▶ _Material shown_:
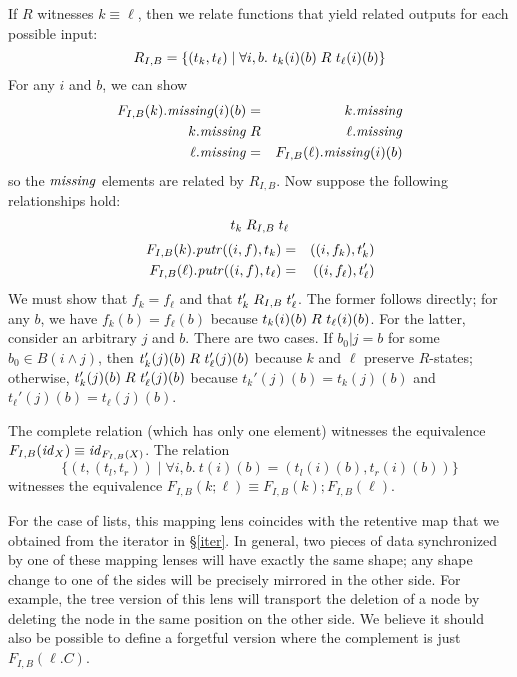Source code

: \begin{defn}[$R$-similarity]
\begin{theorem}
\begin{lemma}
\begin{theorem}[No products]
\begin{lemma}
\begin{defn}
\begin{theorem}
\begin{theorem}
\begin{corollary}[Hylomorphism]
\begin{defn}
\begin{defn}
\begin{lenseqv}
If $R$ witnesses $k \equiv \ell$, then we relate functions that yield
related outputs for each possible input:
\[R_{I,B} = \{(t_k,t_\ell) \mid \forall i,b.\ t_k(i)(b) \mathrel{R_{}} t_\ell(i)(b)\}\]
For any $i$ and $b$, we can show
\begin{eqnarray*}
F_{I,B}(k).\mathit{missing}(i)(b) &=& k.\mathit{missing} \\
k.\mathit{missing} &\mathrel{R_{}}& \ell.\mathit{missing} \\
\ell.\mathit{missing} &=& F_{I,B}(\ell).\mathit{missing}(i)(b)
\end{eqnarray*}
so the $\mathit{missing}$ elements are related by $R_{I,B}$. Now suppose the
following relationships hold:
\[t_k \mathrel{R_{I,B}} t_\ell\]
\vspace{-4ex} %
\begin{eqnarray*}
    F_{I,B}(k).\mathit{putr}((i,f),t_k) &=& ((i,f_k),t_k') \\
    F_{I,B}(\ell).\mathit{putr}((i,f),t_\ell) &=& ((i,f_\ell),t_\ell')
\end{eqnarray*}
We must show that $f_k = f_\ell$ and that $t_k'\mathrel{R_{I,B}}t_\ell'$.
The former follows directly; for any $b$, we have $f_k(b)=f_\ell(b)$ because
$t_k(i)(b) \mathrel{R_{}} t_\ell(i)(b)$. For the latter, consider an arbitrary $j$
and $b$. There are two cases. If $b_0|j = b$ for some $b_0 \in B(i \wedge
j)$, then $t_k'(j)(b) \mathrel{R_{}} t_\ell'(j)(b)$ because $k$ and $\ell$ preserve
$R$-states; otherwise, $t_k'(j)(b) \mathrel{R_{}} t_\ell'(j)(b)$ because
$t_k'(j)(b)=t_k(j)(b)$ and $t_\ell'(j)(b)=t_\ell(j)(b)$.
\end{lenseqv}

\begin{functoriality}
The complete relation (which has only one element) witnesses the equivalence
$F_{I,B}(\mathit{id}_X)\equiv\mathit{id}_{F_{I,B}(X)}$. The relation
\[\{(t,(t_l,t_r))\mid\forall i,b.\ t(i)(b)=(t_l(i)(b),t_r(i)(b))\}\]
witnesses the equivalence $F_{I,B}(k;\ell) \equiv F_{I,B}(k);F_{I,B}(\ell)$.
\end{functoriality}
\fi

For the case of lists, this mapping lens coincides with the retentive map
that we obtained from the iterator in \S\ref{iter}.
%
In general, two pieces of data synchronized by one of these mapping lenses
will have exactly the same shape; any shape change to one of the sides will
be precisely mirrored in the other side.
%
For example, the tree version of this lens will transport the deletion of a
node by deleting the node in the same position on the other side.
%
We believe it should also be possible to define a forgetful version where the
complement is just $F_{I,B}(\ell.C)$.


\end{defn}
\end{defn}
\end{corollary}
\end{theorem}
\end{theorem}
\end{defn}
\end{lemma}
\end{theorem}
\end{lemma}
\end{theorem}
\end{defn}
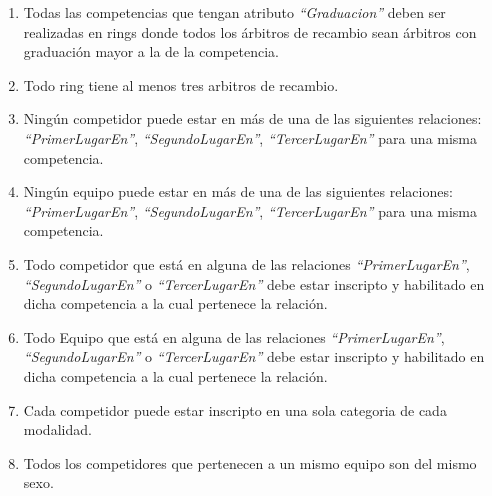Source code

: \begin{enumerate}
    \item Todas las competencias que tengan atributo \textit{``Graduacion''} deben ser realizadas en rings donde todos los árbitros de recambio sean árbitros con graduación mayor a la de la competencia.
    \item Todo ring tiene al menos tres arbitros de recambio.
    \item Ningún competidor puede estar en más de una de las siguientes relaciones: \textit{``PrimerLugarEn''}, \textit{``SegundoLugarEn''}, \textit{``TercerLugarEn''} para una misma competencia.
    \item Ningún equipo puede estar en más de una de las siguientes relaciones: \textit{``PrimerLugarEn''}, \textit{``SegundoLugarEn''}, \textit{``TercerLugarEn''} para una misma competencia.
    \item Todo competidor que está en alguna de las relaciones \textit{``PrimerLugarEn''}, \textit{``SegundoLugarEn''} o \textit{``TercerLugarEn''} debe estar inscripto y habilitado en dicha competencia a la cual pertenece la relación.
    \item Todo Equipo que está en alguna de las relaciones \textit{``PrimerLugarEn''}, \textit{``SegundoLugarEn''} o \textit{``TercerLugarEn''} debe estar inscripto y habilitado en dicha competencia a la cual pertenece la relación.
    \item Cada competidor puede estar inscripto en una sola categoria de cada modalidad.
    \item Todos los competidores que pertenecen a un mismo equipo son del mismo sexo.
\end{enumerate}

▶ _Task requirements_: Repeat everything in the records above exactly, except the pictures.

▶ _Task output_:
Source code

: \begin{defn}[$R$-similarity]
\begin{theorem}
\begin{lemma}
\begin{theorem}[No products]
\begin{lemma}
\begin{defn}
\begin{theorem}
\begin{theorem}
\begin{corollary}[Hylomorphism]
\begin{defn}
\begin{defn}
\begin{lenseqv}
If $R$ witnesses $k \equiv \ell$, then we relate functions that yield
related outputs for each possible input:
\[R_{I,B} = \{(t_k,t_\ell) \mid \forall i,b.\ t_k(i)(b) \mathrel{R_{}} t_\ell(i)(b)\}\]
For any $i$ and $b$, we can show
\begin{eqnarray*}
F_{I,B}(k).\mathit{missing}(i)(b) &=& k.\mathit{missing} \\
k.\mathit{missing} &\mathrel{R_{}}& \ell.\mathit{missing} \\
\ell.\mathit{missing} &=& F_{I,B}(\ell).\mathit{missing}(i)(b)
\end{eqnarray*}
so the $\mathit{missing}$ elements are related by $R_{I,B}$. Now suppose the
following relationships hold:
\[t_k \mathrel{R_{I,B}} t_\ell\]
\vspace{-4ex} %
\begin{eqnarray*}
    F_{I,B}(k).\mathit{putr}((i,f),t_k) &=& ((i,f_k),t_k') \\
    F_{I,B}(\ell).\mathit{putr}((i,f),t_\ell) &=& ((i,f_\ell),t_\ell')
\end{eqnarray*}
We must show that $f_k = f_\ell$ and that $t_k'\mathrel{R_{I,B}}t_\ell'$.
The former follows directly; for any $b$, we have $f_k(b)=f_\ell(b)$ because
$t_k(i)(b) \mathrel{R_{}} t_\ell(i)(b)$. For the latter, consider an arbitrary $j$
and $b$. There are two cases. If $b_0|j = b$ for some $b_0 \in B(i \wedge
j)$, then $t_k'(j)(b) \mathrel{R_{}} t_\ell'(j)(b)$ because $k$ and $\ell$ preserve
$R$-states; otherwise, $t_k'(j)(b) \mathrel{R_{}} t_\ell'(j)(b)$ because
$t_k'(j)(b)=t_k(j)(b)$ and $t_\ell'(j)(b)=t_\ell(j)(b)$.
\end{lenseqv}

\begin{functoriality}
The complete relation (which has only one element) witnesses the equivalence
$F_{I,B}(\mathit{id}_X)\equiv\mathit{id}_{F_{I,B}(X)}$. The relation
\[\{(t,(t_l,t_r))\mid\forall i,b.\ t(i)(b)=(t_l(i)(b),t_r(i)(b))\}\]
witnesses the equivalence $F_{I,B}(k;\ell) \equiv F_{I,B}(k);F_{I,B}(\ell)$.
\end{functoriality}
\fi

For the case of lists, this mapping lens coincides with the retentive map
that we obtained from the iterator in \S\ref{iter}.
%
In general, two pieces of data synchronized by one of these mapping lenses
will have exactly the same shape; any shape change to one of the sides will
be precisely mirrored in the other side.
%
For example, the tree version of this lens will transport the deletion of a
node by deleting the node in the same position on the other side.
%
We believe it should also be possible to define a forgetful version where the
complement is just $F_{I,B}(\ell.C)$.


\end{defn}
\end{defn}
\end{corollary}
\end{theorem}
\end{theorem}
\end{defn}
\end{lemma}
\end{theorem}
\end{lemma}
\end{theorem}
\end{defn}
Source code

: \begin{enumerate}
    \item Todas las competencias que tengan atributo \textit{``Graduacion''} deben ser realizadas en rings donde todos los árbitros de recambio sean árbitros con graduación mayor a la de la competencia.
    \item Todo ring tiene al menos tres arbitros de recambio.
    \item Ningún competidor puede estar en más de una de las siguientes relaciones: \textit{``PrimerLugarEn''}, \textit{``SegundoLugarEn''}, \textit{``TercerLugarEn''} para una misma competencia.
    \item Ningún equipo puede estar en más de una de las siguientes relaciones: \textit{``PrimerLugarEn''}, \textit{``SegundoLugarEn''}, \textit{``TercerLugarEn''} para una misma competencia.
    \item Todo competidor que está en alguna de las relaciones \textit{``PrimerLugarEn''}, \textit{``SegundoLugarEn''} o \textit{``TercerLugarEn''} debe estar inscripto y habilitado en dicha competencia a la cual pertenece la relación.
    \item Todo Equipo que está en alguna de las relaciones \textit{``PrimerLugarEn''}, \textit{``SegundoLugarEn''} o \textit{``TercerLugarEn''} debe estar inscripto y habilitado en dicha competencia a la cual pertenece la relación.
    \item Cada competidor puede estar inscripto en una sola categoria de cada modalidad.
    \item Todos los competidores que pertenecen a un mismo equipo son del mismo sexo.
\end{enumerate}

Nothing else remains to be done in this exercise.